Law on enlargement of time
[5] It is settled that this Court has an unfettered discretion in deciding whether or not to grant the leave out of time[1]. However, the appellate courts always consider five non-exhaustive factors to ensure a principled approach to the exercise of the judicial discretion in an application for enlargement of time namely (i) the reason for the failure to file within time (ii) the length of the delay (iii) whether there is a ground of merit justifying the appellate court’s consideration[2] (iv) where there has been substantial delay, nonetheless is there a ground of appeal that will probably succeed? and (v) if time is enlarged, will the respondent be unfairly prejudiced?[3] Nevertheless, these matters should be considered in the context of whether it would be just in all the circumstances to grant or refuse the application and the onus is on the appellant to show that in all the circumstances it would be just to grant the application[4]. In order to determine the justice of any particular case the court should have regard to the whole history of the matter, including the conduct of the parties[5]. In deciding whether justice demands that leave should be given, care must also be taken to ensure that the rights and interests of the respondent are considered equally with those of the applicant[6].
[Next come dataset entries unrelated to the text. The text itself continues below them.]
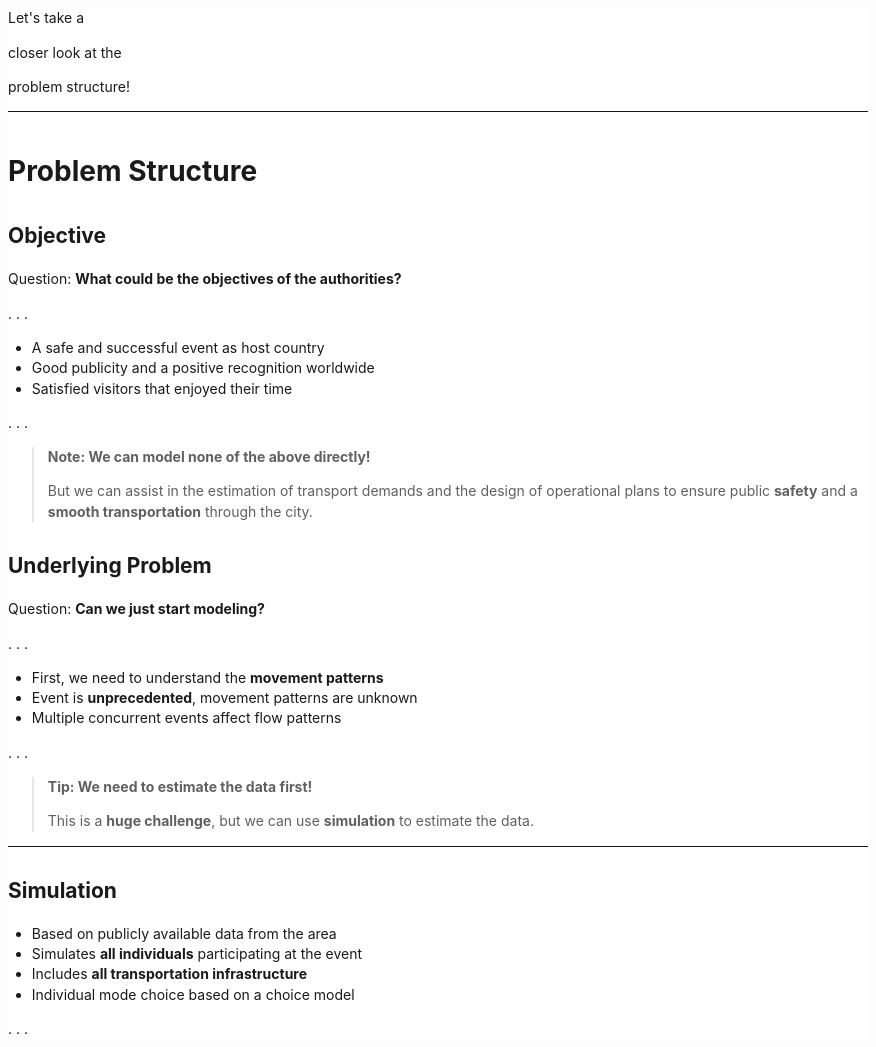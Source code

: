 ## 

Let's take a

closer look at the

problem structure!

------------------------------------------------------------------------

# <span class="flow">Problem Structure</span>

## Objective

<span class="question">Question:</span> **What could be the objectives of the authorities?**

. . .

-   A <span class="highlight">safe and successful event</span> as host country
-   Good <span class="highlight">publicity and a positive recognition</span> worldwide
-   <span class="highlight">Satisfied visitors</span> that enjoyed their time

. . .

> **Note: We can model none of the above directly!**
>
> But we can assist in the estimation of transport demands and the design of operational plans to ensure public **safety** and a **smooth transportation** through the city.

## Underlying Problem

<span class="question">Question:</span> **Can we just start modeling?**

. . .

-   First, we need to understand the **movement patterns**
-   Event is **unprecedented**, movement patterns are unknown
-   Multiple <span class="highlight">concurrent events</span> affect flow patterns

. . .

> **Tip: We need to estimate the data first!**
>
> This is a **huge challenge**, but we can use **simulation** to estimate the data.

------------------------------------------------------------------------

## Simulation

-   Based on <span class="highlight">publicly available data</span> from the area
-   Simulates **all individuals** participating at the event
-   Includes **all transportation infrastructure**
-   <span class="highlight">Individual mode choice</span> based on a choice model

. . .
[6] Since the reason for the delay is an important factor to be taken into account, it is essential that the reason is properly explained - preferably on affidavit - so that the court is not having to speculate about why the time limit was not complied with. And when the court is considering the reason for the delay, the court should take into account whether the failure to observe the time limit was deliberate or not. It will be more difficult to justify the former, and the court may be readier to extend time if it was always intended to comply with the time limit but the non-compliance arose as a result of a mistake of some kind.[7]
[7] The length of the delay is determined by calculating the length of time between the last day on which the appellant was required to have filed and served its application for leave to appeal and the date on which it filed and served the application for the enlargement of time.[8] In this case the application for leave to appeal out of time is late by about 08 days. This length of the delay is not substantial. 40 days have been considered ‘a significant period of delay’[9]. Delay of 11 days[10] and 47 days[11] also have defeated applications for enlargement of time. Even 04 days delay requires a satisfactory explanation[12]. However, in some other instances, delay of 05 months and 02 years respectively had not prevented the enlargement of time although delay was long and reasons were unsatisfactory but there were merits in the appeal.[13]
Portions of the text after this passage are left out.